Whenever a line in the entries below contains "described", copy that line.

START Material for the task

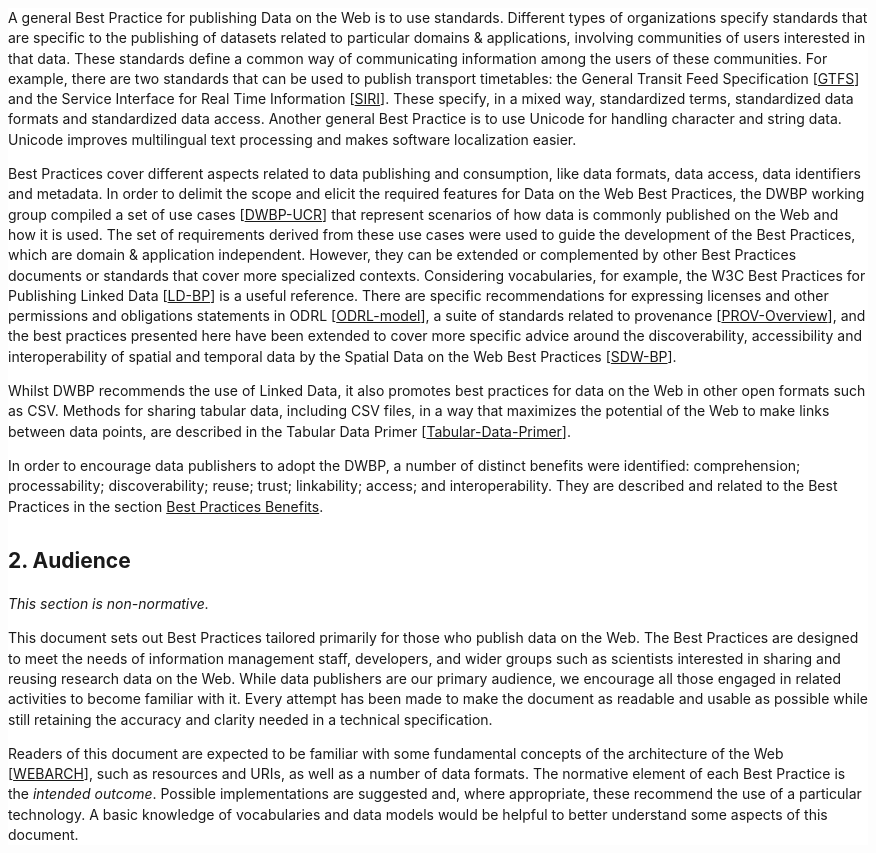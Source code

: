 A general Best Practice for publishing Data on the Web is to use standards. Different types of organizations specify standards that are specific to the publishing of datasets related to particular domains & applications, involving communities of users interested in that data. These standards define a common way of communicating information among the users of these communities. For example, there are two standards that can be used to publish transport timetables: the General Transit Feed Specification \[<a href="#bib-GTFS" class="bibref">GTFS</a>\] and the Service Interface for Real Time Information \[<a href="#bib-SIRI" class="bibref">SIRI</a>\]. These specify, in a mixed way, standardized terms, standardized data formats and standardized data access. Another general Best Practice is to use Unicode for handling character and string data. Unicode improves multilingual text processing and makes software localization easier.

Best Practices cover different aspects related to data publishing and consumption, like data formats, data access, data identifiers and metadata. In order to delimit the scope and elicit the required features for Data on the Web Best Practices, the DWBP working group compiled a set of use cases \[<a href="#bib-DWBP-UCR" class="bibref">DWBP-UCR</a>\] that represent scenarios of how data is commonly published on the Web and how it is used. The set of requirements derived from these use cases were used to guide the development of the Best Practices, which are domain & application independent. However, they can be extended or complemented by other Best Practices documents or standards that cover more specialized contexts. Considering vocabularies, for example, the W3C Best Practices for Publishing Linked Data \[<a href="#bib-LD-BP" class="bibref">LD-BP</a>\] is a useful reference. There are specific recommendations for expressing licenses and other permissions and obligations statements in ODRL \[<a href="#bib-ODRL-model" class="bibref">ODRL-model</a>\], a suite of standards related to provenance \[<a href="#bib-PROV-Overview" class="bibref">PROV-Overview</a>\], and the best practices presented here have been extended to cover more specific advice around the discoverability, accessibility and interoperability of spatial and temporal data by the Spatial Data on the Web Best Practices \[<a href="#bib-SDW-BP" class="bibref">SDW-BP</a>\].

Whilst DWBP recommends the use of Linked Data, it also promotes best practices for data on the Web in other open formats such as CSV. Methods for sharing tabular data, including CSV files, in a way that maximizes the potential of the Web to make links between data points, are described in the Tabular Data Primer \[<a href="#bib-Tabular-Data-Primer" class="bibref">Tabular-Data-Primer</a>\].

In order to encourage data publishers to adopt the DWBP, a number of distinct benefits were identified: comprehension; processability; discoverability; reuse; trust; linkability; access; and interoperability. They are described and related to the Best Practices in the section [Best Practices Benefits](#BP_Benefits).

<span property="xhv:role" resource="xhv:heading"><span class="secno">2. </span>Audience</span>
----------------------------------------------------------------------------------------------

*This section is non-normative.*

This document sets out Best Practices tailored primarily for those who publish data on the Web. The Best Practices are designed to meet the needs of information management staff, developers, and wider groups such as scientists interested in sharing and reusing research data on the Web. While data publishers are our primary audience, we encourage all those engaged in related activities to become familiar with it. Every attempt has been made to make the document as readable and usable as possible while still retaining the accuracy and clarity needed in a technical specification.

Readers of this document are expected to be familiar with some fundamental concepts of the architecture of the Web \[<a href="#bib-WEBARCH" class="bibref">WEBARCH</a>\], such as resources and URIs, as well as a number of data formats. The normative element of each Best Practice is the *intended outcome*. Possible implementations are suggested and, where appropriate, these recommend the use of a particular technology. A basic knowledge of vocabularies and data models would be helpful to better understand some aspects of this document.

END Material for the task
START Material for the task

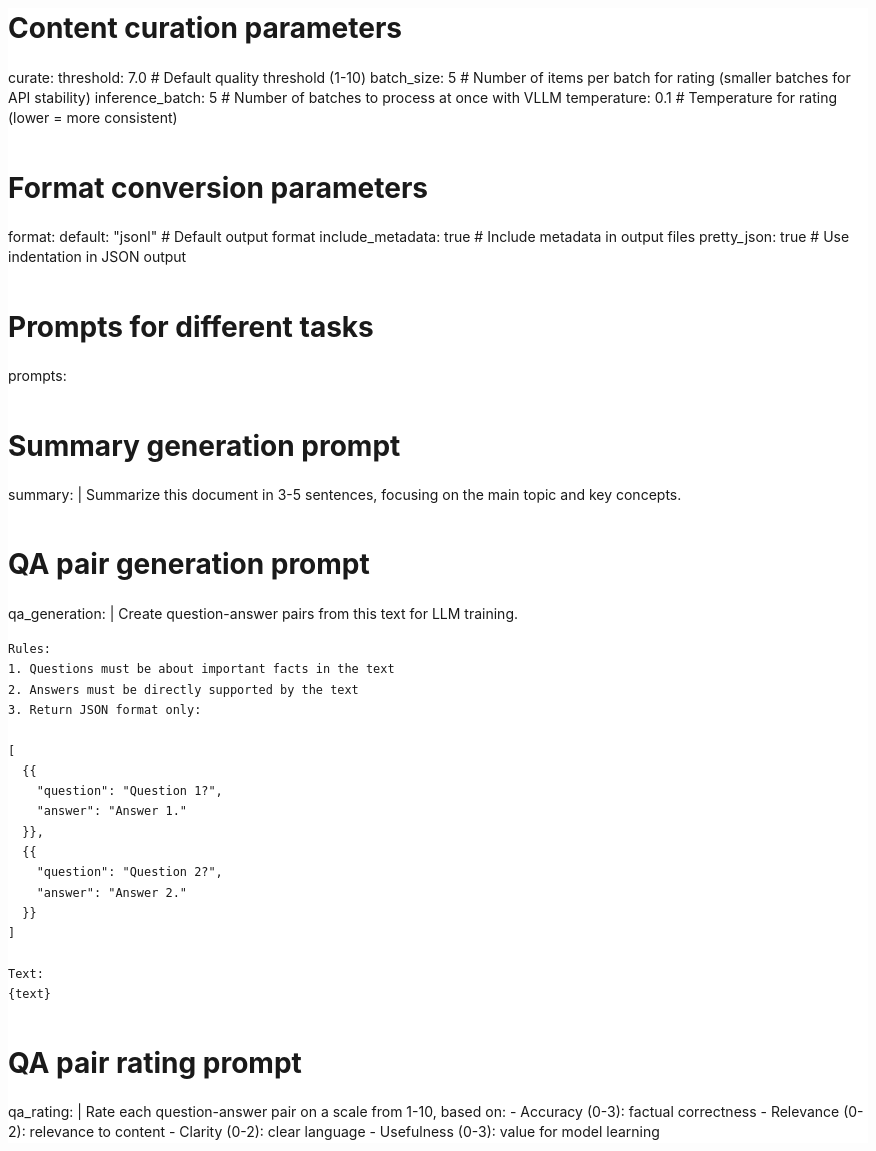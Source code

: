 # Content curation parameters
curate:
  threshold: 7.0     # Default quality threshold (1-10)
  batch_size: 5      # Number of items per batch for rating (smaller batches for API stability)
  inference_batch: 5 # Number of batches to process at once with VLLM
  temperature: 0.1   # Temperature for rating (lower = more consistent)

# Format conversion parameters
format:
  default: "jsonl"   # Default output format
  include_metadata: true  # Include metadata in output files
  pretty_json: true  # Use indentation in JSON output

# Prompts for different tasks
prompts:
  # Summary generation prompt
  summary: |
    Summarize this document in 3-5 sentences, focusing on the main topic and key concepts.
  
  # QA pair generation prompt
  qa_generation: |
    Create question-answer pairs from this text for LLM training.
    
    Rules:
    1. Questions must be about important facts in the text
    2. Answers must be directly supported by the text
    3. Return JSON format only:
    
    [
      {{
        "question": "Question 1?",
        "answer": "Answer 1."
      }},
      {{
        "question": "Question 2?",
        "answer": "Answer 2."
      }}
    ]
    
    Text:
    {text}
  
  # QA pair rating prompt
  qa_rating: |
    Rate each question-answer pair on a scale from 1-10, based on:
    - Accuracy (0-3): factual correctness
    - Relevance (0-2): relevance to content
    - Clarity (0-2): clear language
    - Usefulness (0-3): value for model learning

END Material for the task
START Material for the task

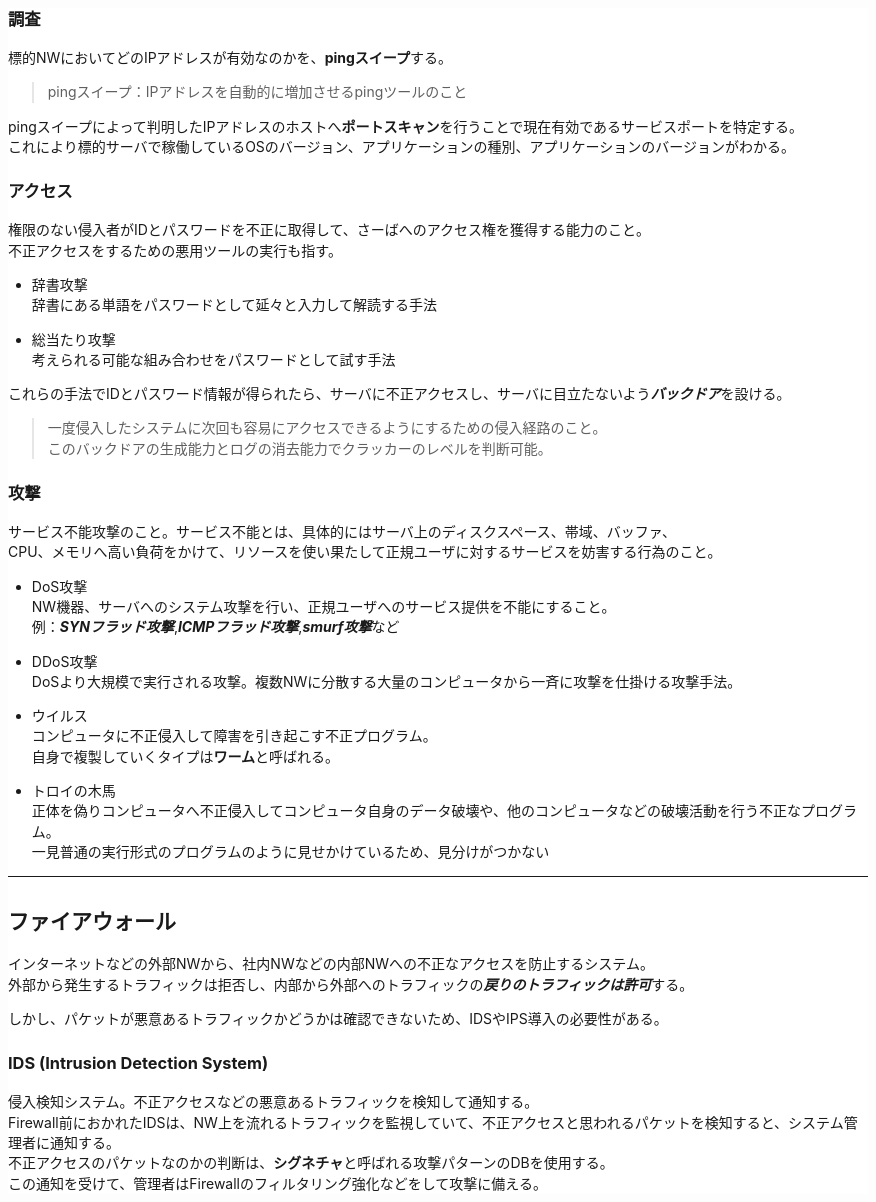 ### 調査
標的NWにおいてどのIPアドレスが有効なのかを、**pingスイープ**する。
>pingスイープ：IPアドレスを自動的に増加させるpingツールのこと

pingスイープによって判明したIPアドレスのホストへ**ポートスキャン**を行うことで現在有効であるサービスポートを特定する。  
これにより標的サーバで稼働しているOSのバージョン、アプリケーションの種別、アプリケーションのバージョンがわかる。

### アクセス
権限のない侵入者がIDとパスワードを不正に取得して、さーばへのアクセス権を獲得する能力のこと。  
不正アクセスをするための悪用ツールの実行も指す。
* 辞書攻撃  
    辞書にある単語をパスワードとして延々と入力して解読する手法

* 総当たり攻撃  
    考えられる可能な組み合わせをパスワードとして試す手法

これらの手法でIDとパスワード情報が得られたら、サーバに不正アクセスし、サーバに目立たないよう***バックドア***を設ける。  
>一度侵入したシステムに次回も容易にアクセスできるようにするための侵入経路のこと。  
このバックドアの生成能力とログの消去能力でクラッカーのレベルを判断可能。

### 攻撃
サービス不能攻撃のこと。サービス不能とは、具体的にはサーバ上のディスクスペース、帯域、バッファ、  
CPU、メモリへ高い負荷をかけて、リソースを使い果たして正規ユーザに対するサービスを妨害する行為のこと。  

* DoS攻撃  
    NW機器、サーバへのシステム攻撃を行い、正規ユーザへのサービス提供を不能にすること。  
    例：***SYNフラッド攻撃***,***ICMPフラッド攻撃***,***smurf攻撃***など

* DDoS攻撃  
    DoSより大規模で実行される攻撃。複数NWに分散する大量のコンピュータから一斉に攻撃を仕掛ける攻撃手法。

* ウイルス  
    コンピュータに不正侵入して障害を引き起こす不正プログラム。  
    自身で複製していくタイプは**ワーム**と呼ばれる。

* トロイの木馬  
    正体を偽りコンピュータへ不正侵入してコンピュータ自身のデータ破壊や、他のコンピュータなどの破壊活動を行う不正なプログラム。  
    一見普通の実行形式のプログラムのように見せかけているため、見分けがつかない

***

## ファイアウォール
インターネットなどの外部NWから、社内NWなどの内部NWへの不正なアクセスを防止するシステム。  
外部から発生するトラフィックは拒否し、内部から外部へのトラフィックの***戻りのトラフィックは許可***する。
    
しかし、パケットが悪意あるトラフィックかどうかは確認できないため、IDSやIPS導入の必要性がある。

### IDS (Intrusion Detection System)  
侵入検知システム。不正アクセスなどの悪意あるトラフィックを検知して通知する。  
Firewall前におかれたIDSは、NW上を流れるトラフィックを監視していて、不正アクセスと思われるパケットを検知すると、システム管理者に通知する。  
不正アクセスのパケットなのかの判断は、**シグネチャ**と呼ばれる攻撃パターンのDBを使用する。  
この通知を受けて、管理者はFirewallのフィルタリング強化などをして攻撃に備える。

END Material for the task

• **Solution for this task**:
Whilst DWBP recommends the use of Linked Data, it also promotes best practices for data on the Web in other open formats such as CSV. Methods for sharing tabular data, including CSV files, in a way that maximizes the potential of the Web to make links between data points, are described in the Tabular Data Primer \[<a href="#bib-Tabular-Data-Primer" class="bibref">Tabular-Data-Primer</a>\].
In order to encourage data publishers to adopt the DWBP, a number of distinct benefits were identified: comprehension; processability; discoverability; reuse; trust; linkability; access; and interoperability. They are described and related to the Best Practices in the section [Best Practices Benefits](#BP_Benefits).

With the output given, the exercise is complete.